Five games in, we've already learned that D'Antoni's system cannot hide the Lakers' true colors.
The most recent debacle in Los Angeles featured the Lakers losing 79-77 to the Indiana Pacers. Despite battling the flu, Kobe Bryant finished with 40 points, outscoring his teammates' combined total by three.
Seventy-seven points is certainly a long way from the goal of "110-to-115 per game" that D'Antoni outlined (via Los Angeles Times). Disappointingly, this is actually the fourth time in five games that the Lakers have failed to score 100.
Are there changes to be made?
With elite offensive forces in Kobe Bryant, Dwight Howard, Steve Nash and Pau Gasol, the upside is there for brilliance. Paired with a sharpshooter in Jodie Meeks, an all-around offensive threat in Antawn Jamison and an occasional weapon in Metta World Peace, that potential grows larger.
The issue is, the system and personnel are both preventing the Lakers from rising above .500. Who thought we'd say that?

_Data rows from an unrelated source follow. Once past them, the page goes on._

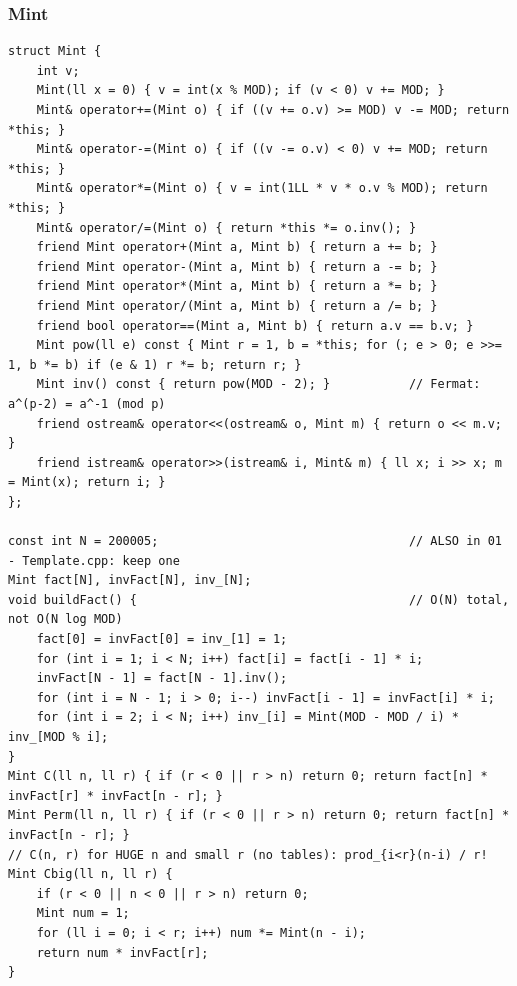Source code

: \documentclass[9pt,a4paper,twocolumn]{extarticle}
\begin{document}
\filbreak
\subsubsection{Mint}
\nopagebreak
\begin{lstlisting}
struct Mint {
    int v;
    Mint(ll x = 0) { v = int(x % MOD); if (v < 0) v += MOD; }
    Mint& operator+=(Mint o) { if ((v += o.v) >= MOD) v -= MOD; return *this; }
    Mint& operator-=(Mint o) { if ((v -= o.v) < 0) v += MOD; return *this; }
    Mint& operator*=(Mint o) { v = int(1LL * v * o.v % MOD); return *this; }
    Mint& operator/=(Mint o) { return *this *= o.inv(); }
    friend Mint operator+(Mint a, Mint b) { return a += b; }
    friend Mint operator-(Mint a, Mint b) { return a -= b; }
    friend Mint operator*(Mint a, Mint b) { return a *= b; }
    friend Mint operator/(Mint a, Mint b) { return a /= b; }
    friend bool operator==(Mint a, Mint b) { return a.v == b.v; }
    Mint pow(ll e) const { Mint r = 1, b = *this; for (; e > 0; e >>= 1, b *= b) if (e & 1) r *= b; return r; }
    Mint inv() const { return pow(MOD - 2); }           // Fermat: a^(p-2) = a^-1 (mod p)
    friend ostream& operator<<(ostream& o, Mint m) { return o << m.v; }
    friend istream& operator>>(istream& i, Mint& m) { ll x; i >> x; m = Mint(x); return i; }
};

const int N = 200005;                                   // ALSO in 01 - Template.cpp: keep one
Mint fact[N], invFact[N], inv_[N];
void buildFact() {                                      // O(N) total, not O(N log MOD)
    fact[0] = invFact[0] = inv_[1] = 1;
    for (int i = 1; i < N; i++) fact[i] = fact[i - 1] * i;
    invFact[N - 1] = fact[N - 1].inv();
    for (int i = N - 1; i > 0; i--) invFact[i - 1] = invFact[i] * i;
    for (int i = 2; i < N; i++) inv_[i] = Mint(MOD - MOD / i) * inv_[MOD % i];
}
Mint C(ll n, ll r) { if (r < 0 || r > n) return 0; return fact[n] * invFact[r] * invFact[n - r]; }
Mint Perm(ll n, ll r) { if (r < 0 || r > n) return 0; return fact[n] * invFact[n - r]; }
// C(n, r) for HUGE n and small r (no tables): prod_{i<r}(n-i) / r!
Mint Cbig(ll n, ll r) {
    if (r < 0 || n < 0 || r > n) return 0;
    Mint num = 1;
    for (ll i = 0; i < r; i++) num *= Mint(n - i);
    return num * invFact[r];
}
\end{lstlisting}
\end{document}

According to Mark Medina of the Los Angeles Daily News, Lakers assistant Dan D'Antoni believes that it is simply a matter of time before the Lakers see their desired results. The older D'Antoni claims that the team simply needs a "buildup."
If they give us a buildup and have a chance to get it in and it doesn't work, well, that's the nature of the business.
We're not going to go out and read Shakespeare when we can't read yet. It's going to take a while. But we think running provides a good way toward winning a championship and an entertaining way to get there.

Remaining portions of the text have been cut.